Extracted material Block Start
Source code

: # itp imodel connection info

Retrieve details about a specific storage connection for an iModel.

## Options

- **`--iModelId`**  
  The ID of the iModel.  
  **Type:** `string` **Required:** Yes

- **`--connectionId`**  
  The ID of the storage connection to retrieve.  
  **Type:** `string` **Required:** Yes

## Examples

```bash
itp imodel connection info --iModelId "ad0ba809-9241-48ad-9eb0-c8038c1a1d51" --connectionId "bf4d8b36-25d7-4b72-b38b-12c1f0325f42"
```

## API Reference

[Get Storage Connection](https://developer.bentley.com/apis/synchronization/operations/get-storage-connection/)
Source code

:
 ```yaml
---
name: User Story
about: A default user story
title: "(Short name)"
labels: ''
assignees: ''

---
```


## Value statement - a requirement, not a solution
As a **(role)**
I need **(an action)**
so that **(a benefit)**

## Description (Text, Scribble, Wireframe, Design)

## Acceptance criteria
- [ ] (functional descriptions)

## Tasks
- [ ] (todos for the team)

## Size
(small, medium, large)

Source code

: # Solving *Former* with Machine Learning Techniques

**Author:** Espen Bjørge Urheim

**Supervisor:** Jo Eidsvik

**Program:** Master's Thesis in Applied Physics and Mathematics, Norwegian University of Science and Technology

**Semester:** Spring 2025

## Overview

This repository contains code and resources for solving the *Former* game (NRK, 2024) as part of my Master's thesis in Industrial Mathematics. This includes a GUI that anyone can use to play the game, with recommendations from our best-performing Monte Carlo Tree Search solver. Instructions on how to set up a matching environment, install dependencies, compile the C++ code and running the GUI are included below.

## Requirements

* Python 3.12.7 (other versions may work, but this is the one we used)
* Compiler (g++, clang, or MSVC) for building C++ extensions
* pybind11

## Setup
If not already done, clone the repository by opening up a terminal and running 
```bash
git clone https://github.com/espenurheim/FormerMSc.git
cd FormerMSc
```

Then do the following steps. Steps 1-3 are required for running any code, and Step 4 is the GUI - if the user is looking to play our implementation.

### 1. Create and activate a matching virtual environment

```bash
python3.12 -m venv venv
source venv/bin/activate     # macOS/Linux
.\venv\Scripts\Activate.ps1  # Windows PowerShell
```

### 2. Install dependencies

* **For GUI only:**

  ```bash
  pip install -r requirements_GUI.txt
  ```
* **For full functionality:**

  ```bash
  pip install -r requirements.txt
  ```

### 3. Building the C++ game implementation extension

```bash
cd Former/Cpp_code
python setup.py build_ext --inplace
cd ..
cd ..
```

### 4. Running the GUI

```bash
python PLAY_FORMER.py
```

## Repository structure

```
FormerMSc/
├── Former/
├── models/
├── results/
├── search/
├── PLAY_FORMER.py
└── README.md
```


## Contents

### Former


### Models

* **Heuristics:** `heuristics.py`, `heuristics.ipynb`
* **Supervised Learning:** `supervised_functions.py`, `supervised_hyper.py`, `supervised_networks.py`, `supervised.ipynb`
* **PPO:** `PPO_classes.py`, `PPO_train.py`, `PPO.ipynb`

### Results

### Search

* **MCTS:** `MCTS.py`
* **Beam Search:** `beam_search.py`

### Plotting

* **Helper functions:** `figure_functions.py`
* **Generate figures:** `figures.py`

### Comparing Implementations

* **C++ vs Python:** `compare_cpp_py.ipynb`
Extracted material Block End
▶ _Problem description_
When a line in the entries above contains "dependencies", count it; please answer with the number only.

▶ _Result of this task_
2